Problem statement
Every record below, from first to last, should be copied exactly; leave the pictures out.

[The input]

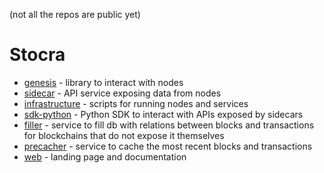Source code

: (not all the repos are public yet)

# Stocra
- [genesis](https://github.com/vokracko/stocra-genesis) - library to interact with nodes
- [sidecar](https://github.com/vokracko/stocra-sidecar) - API service exposing data from nodes
- [infrastructure](https://github.com/vokracko/stocra-infrastructure) - scripts for running nodes and services
- [sdk-python](https://github.com/vokracko/stocra-sdk-python) - Python SDK to interact with APIs exposed by sidecars
- [filler](https://github.com/vokracko/stocra-filler) - service to fill db with relations between blocks and transactions for blockchains that do not expose it themselves
- [precacher](https://github.com/vokracko/stocra-precacher) - service to cache the most recent blocks and transactions
- [web](https://github.com/vokracko/stocra-web) - landing page and documentation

[/The input]

Response
Source code

: (not all the repos are public yet)

# Stocra
- [genesis](https://github.com/vokracko/stocra-genesis) - library to interact with nodes
- [sidecar](https://github.com/vokracko/stocra-sidecar) - API service exposing data from nodes
- [infrastructure](https://github.com/vokracko/stocra-infrastructure) - scripts for running nodes and services
- [sdk-python](https://github.com/vokracko/stocra-sdk-python) - Python SDK to interact with APIs exposed by sidecars
- [filler](https://github.com/vokracko/stocra-filler) - service to fill db with relations between blocks and transactions for blockchains that do not expose it themselves
- [precacher](https://github.com/vokracko/stocra-precacher) - service to cache the most recent blocks and transactions
- [web](https://github.com/vokracko/stocra-web) - landing page and documentation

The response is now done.